Comparativamente, em 2018, as companhias aéreas foram alvo de 64 mil processos, em meio a um universo de 100 milhões de passageiros no Brasil. Os dados do primeiro semestre de 2019 já mostravam 109 mil processo contra as aéreas no país, segundo a Associação Brasileira de Empresas Aéreas (Abear). Esse número tem subido exponencialmente.
Em consulta ao DataJud – responsável pelo armazenamento centralizado dos dados processuais relativos a todos os processos físicos ou eletrônicos, públicos ou sigilosos dos os tribunais indicados nos incisos II a VII do artigo 92 da Constituição Federal –, é possível constar o avanço no número de ações em 2023, que supera 2022.

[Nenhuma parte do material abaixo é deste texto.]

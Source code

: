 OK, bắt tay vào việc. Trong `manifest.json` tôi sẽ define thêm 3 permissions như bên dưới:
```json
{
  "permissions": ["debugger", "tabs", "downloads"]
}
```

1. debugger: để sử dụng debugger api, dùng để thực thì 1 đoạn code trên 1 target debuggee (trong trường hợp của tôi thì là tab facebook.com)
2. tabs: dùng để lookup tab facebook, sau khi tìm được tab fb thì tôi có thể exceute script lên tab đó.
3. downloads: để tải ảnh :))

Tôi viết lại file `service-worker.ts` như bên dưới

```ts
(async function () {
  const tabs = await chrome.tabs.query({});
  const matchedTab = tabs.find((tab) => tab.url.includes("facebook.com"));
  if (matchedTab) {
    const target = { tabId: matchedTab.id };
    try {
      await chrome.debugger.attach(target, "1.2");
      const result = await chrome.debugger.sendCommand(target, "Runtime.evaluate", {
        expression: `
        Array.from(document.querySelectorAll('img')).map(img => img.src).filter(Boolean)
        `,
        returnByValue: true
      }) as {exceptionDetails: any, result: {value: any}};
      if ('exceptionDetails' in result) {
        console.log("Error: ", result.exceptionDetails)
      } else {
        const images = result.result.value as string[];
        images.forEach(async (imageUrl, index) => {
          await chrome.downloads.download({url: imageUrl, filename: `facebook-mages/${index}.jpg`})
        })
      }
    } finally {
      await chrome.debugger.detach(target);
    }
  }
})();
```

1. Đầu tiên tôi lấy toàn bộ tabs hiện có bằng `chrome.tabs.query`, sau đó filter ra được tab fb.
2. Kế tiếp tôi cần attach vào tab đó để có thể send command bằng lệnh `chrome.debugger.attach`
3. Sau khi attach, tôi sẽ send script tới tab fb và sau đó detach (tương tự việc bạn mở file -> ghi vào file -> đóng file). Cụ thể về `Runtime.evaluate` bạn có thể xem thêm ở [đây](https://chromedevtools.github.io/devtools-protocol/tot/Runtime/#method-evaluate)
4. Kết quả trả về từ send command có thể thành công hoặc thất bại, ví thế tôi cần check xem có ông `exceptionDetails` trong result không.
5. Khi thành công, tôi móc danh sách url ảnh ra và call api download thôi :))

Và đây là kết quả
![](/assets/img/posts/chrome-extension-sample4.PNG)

Em conformidade com a recomendação 127/2022 do Conselho Nacional de Justiça (CNJ) e o entendimento do ministro Luiz Fux, é aconselhado que os tribunais adotem medidas para evitar a judicialização excessiva, que pode resultar na restrição do direito de defesa e na limitação da liberdade de expressão.
Especificamente, o artigo 1º da recomendação estabelece: “recomendar aos tribunais a implementação de precauções com o objetivo de coibir a judicialização excessiva que possa levar ao cerceamento do direito de defesa e à restrição da liberdade de expressão.”
Atendendo a essa orientação, a Justiça Federal determinou a suspensão de operação de 37 sites que prestam serviço a consumidores do setor aéreo por exercício irregular da advocacia, entre outros fatores.
Entretanto, a “guerra” continua, dado a reiteração dos atos ilícitos por esse segmento absurdo que se alastra no mercado.
É importante ressaltar que o foco não está em impedir que as pessoas busquem seus direitos, que são garantidos constitucionalmente. O objetivo principal é evitar a exploração indevida das ações de indenização, em que o propósito subjacente não é a resolução dos problemas nos produtos ou serviços, mas sim a busca por compensações financeiras por danos que nem mesmo foram vivenciados.
Por todas as considerações feitas, em conjunto com as medidas mencionadas, é essencial que haja uma atuação jurisdicional eficaz e competente por parte das companhias aéreas, auxiliando o Poder Judiciário a identificar demandas que denotam a prática de advocacia predatória, em desconformidade com os preceitos legais e éticos.
Reconhece-se o desafio existente, mas, que não pode ser capaz de enfraquecer o imperativo combate das práticas abusivas replicadas em alta escala, sob a não verdadeira justificativa criada pelos sites, startups e lawtechs “abutres”.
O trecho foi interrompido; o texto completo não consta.